Rich in protein, healthy monounsaturated fats, fiber, vitamins, and minerals,
nuts, and seeds are wonderful additions to a vegan diet. Just because they’re
high in fat doesn’t mean they’ll make you fat! Eaten in moderation, nuts and
seeds help you feel full faster, which can help you to eat less overall.
To make them even more nutritious and easy to digest, you can soak nuts and
seeds overnight in cool water. This starts the germination process and activates
certain enzymes that pre-digest some of the proteins and fats, increasing
certain nutrients, and make it easier for the body to break down the fats and
protein. Store your raw nuts in the refrigerator or freezer to preserve their
natural oils.
Either raw or soaked, nuts and seeds are easy to carry with you, so grab a
container or baggie and fill up on some of these little, nutrition-rich nuggets:
✓ Almonds: A good source of protein, vitamin E, manganese, magnesium,
copper, vitamin B2 (riboflavin), and phosphorus, almonds help lower
bad cholesterol, reduce the risk of heart disease and provide protection
against cardiovascular disease. Eating raw almonds with the skin still on
provides the most heart-healthy benefits.

✓ Peanuts: Officially a legume, heart-healthy peanuts are a good source of
monounsaturated fat, antioxidants, phytosterols, phytic acid, and folic acid. Peanuts also are a good source of vitamin
B3 (niacin), folate, copper, manganese, and protein, and they’re a
significant source of resveratrol, which is being studied for its anti-aging
effects. Peanuts and peanut butter also may help prevent gallstones
and protect against Alzheimer’s disease. Always store your raw peanuts
and peanut butter in the freezer or refrigerator, respectively, to prevent
mold.
✓ Pepitas/pumpkin seeds: Pumpkin seeds are a good source of the essential
fatty acids, copper, iron, potassium, phosphorous, magnesium,
manganese, zinc, protein, and vitamin K. These little green seeds may
promote prostate and bone health and offer anti-inflammatory benefits.

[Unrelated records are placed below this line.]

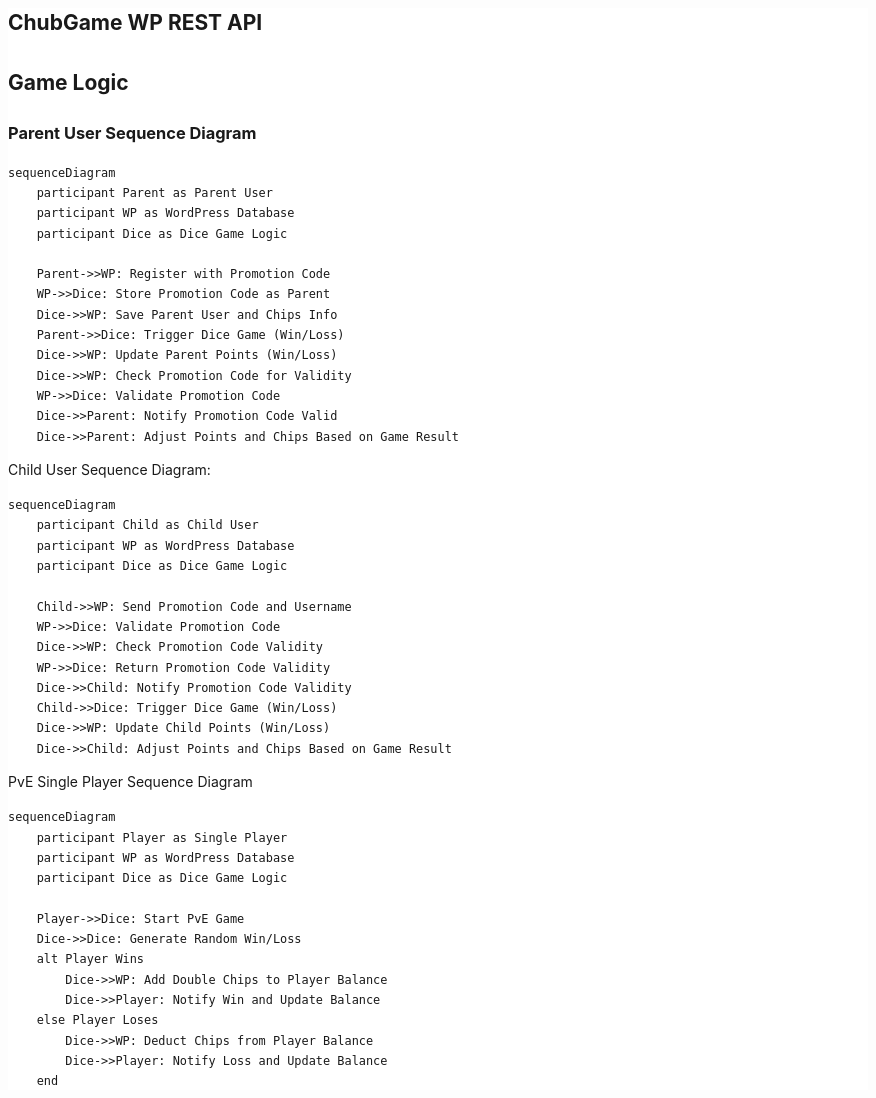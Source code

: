 ## ChubGame WP REST API

## Game Logic

### Parent User Sequence Diagram

```mermaid
sequenceDiagram
    participant Parent as Parent User
    participant WP as WordPress Database
    participant Dice as Dice Game Logic

    Parent->>WP: Register with Promotion Code
    WP->>Dice: Store Promotion Code as Parent
    Dice->>WP: Save Parent User and Chips Info
    Parent->>Dice: Trigger Dice Game (Win/Loss)
    Dice->>WP: Update Parent Points (Win/Loss)
    Dice->>WP: Check Promotion Code for Validity
    WP->>Dice: Validate Promotion Code
    Dice->>Parent: Notify Promotion Code Valid
    Dice->>Parent: Adjust Points and Chips Based on Game Result
```

Child User Sequence Diagram:

```mermaid
sequenceDiagram
    participant Child as Child User
    participant WP as WordPress Database
    participant Dice as Dice Game Logic

    Child->>WP: Send Promotion Code and Username
    WP->>Dice: Validate Promotion Code
    Dice->>WP: Check Promotion Code Validity
    WP->>Dice: Return Promotion Code Validity
    Dice->>Child: Notify Promotion Code Validity
    Child->>Dice: Trigger Dice Game (Win/Loss)
    Dice->>WP: Update Child Points (Win/Loss)
    Dice->>Child: Adjust Points and Chips Based on Game Result
```

PvE Single Player Sequence Diagram

```mermaid
sequenceDiagram
    participant Player as Single Player
    participant WP as WordPress Database
    participant Dice as Dice Game Logic

    Player->>Dice: Start PvE Game
    Dice->>Dice: Generate Random Win/Loss
    alt Player Wins
        Dice->>WP: Add Double Chips to Player Balance
        Dice->>Player: Notify Win and Update Balance
    else Player Loses
        Dice->>WP: Deduct Chips from Player Balance
        Dice->>Player: Notify Loss and Update Balance
    end
```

✓ Sesame seeds: Sesame seeds and tahini, or sesame butter, are rich in
beneficial minerals. Tahini is a good source of manganese, copper, and
calcium. Good for lowering cholesterol, sesame seeds also are recommended
for rheumatoid arthritis.
To really gain access to sesame seeds’ benefits, it’s best to grind or
smash them before eating. Tahini already is ground into a paste, and
therefore, it’s an easy way to eat sesame’s goodness.
✓ Sunflower seeds: Offering anti-inflammatory and cardiovascular benefits,
sunflower seeds lower cholesterol and help to prevent cancer. A
good source of vitamin E, sunflower seeds also provide linoleic acid (an
essential fatty acid), fiber, protein, and minerals such as magnesium and
selenium.
✓ Walnuts: Walnuts are an excellent source of omega-3 essential fatty
acids, manganese, and copper. Good for cardiovascular health and lowering
cholesterol, walnuts also help brain function.